▶ [Task to complete] In the records below, which lines include "Enough"? Copy them.

▶ [Given data]
::::::::

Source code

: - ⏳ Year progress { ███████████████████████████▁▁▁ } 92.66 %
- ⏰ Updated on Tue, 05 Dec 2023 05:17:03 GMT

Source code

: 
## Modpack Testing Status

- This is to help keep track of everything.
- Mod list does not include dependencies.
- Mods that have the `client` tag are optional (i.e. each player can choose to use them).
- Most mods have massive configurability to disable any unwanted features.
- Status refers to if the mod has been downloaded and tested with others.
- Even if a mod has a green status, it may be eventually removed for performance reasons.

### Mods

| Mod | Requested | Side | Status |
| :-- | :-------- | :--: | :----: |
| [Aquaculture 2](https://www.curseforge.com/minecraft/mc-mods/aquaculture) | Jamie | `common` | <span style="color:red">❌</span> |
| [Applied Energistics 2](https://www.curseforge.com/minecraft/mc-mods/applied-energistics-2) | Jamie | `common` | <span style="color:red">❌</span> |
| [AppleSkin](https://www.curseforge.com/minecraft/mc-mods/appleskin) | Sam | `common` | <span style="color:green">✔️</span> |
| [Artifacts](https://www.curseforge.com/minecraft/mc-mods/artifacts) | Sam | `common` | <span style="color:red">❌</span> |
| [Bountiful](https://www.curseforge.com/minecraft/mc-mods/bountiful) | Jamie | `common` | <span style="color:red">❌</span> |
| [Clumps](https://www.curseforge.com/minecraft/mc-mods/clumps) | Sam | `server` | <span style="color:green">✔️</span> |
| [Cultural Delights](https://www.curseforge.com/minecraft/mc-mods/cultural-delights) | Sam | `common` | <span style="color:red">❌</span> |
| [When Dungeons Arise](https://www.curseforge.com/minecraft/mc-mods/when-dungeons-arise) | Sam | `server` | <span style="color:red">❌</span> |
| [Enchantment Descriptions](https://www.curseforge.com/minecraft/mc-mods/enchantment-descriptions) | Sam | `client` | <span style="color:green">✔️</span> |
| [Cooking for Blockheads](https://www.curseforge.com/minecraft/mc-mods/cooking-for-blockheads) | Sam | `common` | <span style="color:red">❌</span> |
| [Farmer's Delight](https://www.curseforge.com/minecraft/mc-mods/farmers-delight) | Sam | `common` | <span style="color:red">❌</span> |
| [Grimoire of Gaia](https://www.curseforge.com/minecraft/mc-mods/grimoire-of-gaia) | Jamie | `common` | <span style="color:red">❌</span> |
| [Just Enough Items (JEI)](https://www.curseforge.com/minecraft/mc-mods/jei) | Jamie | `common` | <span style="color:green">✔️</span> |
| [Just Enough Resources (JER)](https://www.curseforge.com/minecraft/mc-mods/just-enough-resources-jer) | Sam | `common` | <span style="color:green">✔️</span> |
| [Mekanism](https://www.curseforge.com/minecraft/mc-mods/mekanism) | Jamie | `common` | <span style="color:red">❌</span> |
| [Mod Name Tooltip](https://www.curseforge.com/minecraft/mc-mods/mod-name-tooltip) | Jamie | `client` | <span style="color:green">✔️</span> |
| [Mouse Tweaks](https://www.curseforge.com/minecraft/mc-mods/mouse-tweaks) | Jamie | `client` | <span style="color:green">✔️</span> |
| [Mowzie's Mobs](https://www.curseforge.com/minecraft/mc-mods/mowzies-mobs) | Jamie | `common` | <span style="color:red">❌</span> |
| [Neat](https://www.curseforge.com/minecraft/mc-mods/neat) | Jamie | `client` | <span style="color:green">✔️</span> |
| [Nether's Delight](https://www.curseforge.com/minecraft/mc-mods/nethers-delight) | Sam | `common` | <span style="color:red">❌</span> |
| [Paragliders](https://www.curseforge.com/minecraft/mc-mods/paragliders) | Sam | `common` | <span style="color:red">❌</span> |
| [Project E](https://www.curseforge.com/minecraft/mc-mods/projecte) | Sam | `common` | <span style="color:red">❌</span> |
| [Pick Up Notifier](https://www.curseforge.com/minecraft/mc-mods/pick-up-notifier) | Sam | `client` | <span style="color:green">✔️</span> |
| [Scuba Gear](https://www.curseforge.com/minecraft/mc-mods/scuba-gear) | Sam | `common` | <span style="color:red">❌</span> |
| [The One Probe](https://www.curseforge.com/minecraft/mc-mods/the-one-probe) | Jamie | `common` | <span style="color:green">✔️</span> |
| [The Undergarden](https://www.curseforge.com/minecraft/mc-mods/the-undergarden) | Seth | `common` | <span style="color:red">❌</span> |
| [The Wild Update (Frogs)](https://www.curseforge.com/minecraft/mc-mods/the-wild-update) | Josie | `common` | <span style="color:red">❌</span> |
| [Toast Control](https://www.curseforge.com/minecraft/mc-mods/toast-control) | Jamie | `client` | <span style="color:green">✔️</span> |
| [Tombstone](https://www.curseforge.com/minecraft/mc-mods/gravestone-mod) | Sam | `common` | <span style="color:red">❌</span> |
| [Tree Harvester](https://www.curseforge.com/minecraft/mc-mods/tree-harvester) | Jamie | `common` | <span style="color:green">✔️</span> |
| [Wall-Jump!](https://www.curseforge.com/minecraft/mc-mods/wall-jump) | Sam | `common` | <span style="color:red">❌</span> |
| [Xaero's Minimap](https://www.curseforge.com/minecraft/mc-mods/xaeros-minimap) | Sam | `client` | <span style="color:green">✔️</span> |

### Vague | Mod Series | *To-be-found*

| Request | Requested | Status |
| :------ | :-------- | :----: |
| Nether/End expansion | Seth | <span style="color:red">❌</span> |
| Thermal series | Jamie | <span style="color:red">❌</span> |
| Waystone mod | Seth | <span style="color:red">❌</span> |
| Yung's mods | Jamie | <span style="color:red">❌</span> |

::::::::

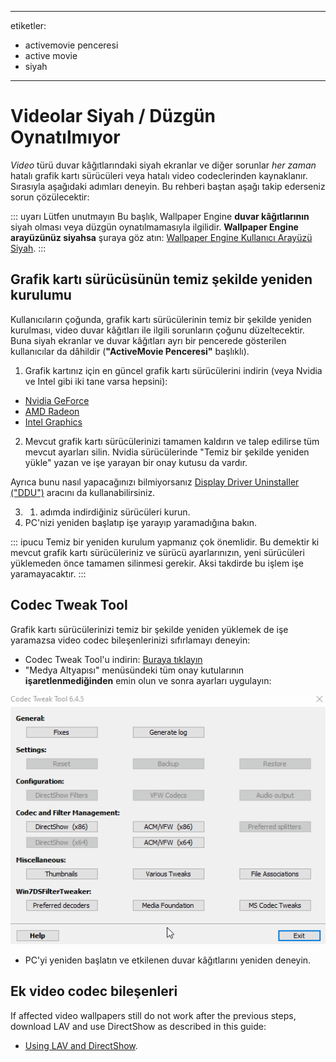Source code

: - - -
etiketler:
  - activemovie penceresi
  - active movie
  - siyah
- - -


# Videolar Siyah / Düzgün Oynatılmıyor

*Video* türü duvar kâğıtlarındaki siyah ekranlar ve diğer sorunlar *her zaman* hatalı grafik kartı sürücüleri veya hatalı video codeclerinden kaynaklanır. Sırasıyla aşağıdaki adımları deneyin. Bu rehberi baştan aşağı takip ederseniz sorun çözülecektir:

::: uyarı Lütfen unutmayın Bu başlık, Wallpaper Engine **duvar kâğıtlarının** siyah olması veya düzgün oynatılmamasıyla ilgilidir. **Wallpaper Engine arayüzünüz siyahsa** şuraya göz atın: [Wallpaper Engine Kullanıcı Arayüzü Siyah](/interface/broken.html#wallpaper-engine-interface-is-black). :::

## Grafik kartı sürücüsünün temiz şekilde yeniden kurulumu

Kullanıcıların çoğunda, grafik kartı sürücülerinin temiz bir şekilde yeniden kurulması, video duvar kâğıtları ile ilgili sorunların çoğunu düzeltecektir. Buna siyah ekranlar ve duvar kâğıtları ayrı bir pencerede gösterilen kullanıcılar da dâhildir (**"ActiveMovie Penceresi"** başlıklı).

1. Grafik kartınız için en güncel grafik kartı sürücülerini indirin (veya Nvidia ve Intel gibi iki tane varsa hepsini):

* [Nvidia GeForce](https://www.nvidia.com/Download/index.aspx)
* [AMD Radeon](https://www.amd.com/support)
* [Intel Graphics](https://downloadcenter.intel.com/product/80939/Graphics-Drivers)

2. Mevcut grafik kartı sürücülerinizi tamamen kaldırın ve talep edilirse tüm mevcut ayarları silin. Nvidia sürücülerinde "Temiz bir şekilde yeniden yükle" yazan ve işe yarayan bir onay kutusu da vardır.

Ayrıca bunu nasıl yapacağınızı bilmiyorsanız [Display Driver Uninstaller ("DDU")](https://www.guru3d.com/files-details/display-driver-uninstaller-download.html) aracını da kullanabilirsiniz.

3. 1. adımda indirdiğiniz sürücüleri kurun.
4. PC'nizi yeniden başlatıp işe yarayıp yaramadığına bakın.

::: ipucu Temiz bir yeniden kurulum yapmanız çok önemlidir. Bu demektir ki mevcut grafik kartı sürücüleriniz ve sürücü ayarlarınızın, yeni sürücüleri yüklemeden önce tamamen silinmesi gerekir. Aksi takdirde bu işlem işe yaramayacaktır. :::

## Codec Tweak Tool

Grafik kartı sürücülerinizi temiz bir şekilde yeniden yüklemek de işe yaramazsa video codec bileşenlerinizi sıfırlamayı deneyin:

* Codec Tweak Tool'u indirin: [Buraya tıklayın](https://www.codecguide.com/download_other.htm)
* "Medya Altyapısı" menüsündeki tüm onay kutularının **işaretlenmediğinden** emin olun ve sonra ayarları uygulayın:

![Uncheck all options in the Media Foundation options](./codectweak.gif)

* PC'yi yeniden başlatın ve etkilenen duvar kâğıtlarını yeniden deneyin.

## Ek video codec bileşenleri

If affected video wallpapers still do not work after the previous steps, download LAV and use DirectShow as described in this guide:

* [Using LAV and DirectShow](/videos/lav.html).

::::::::

▶ [Reply]
| [Just Enough Items (JEI)](https://www.curseforge.com/minecraft/mc-mods/jei) | Jamie | `common` | <span style="color:green">✔️</span> |
| [Just Enough Resources (JER)](https://www.curseforge.com/minecraft/mc-mods/just-enough-resources-jer) | Sam | `common` | <span style="color:green">✔️</span> |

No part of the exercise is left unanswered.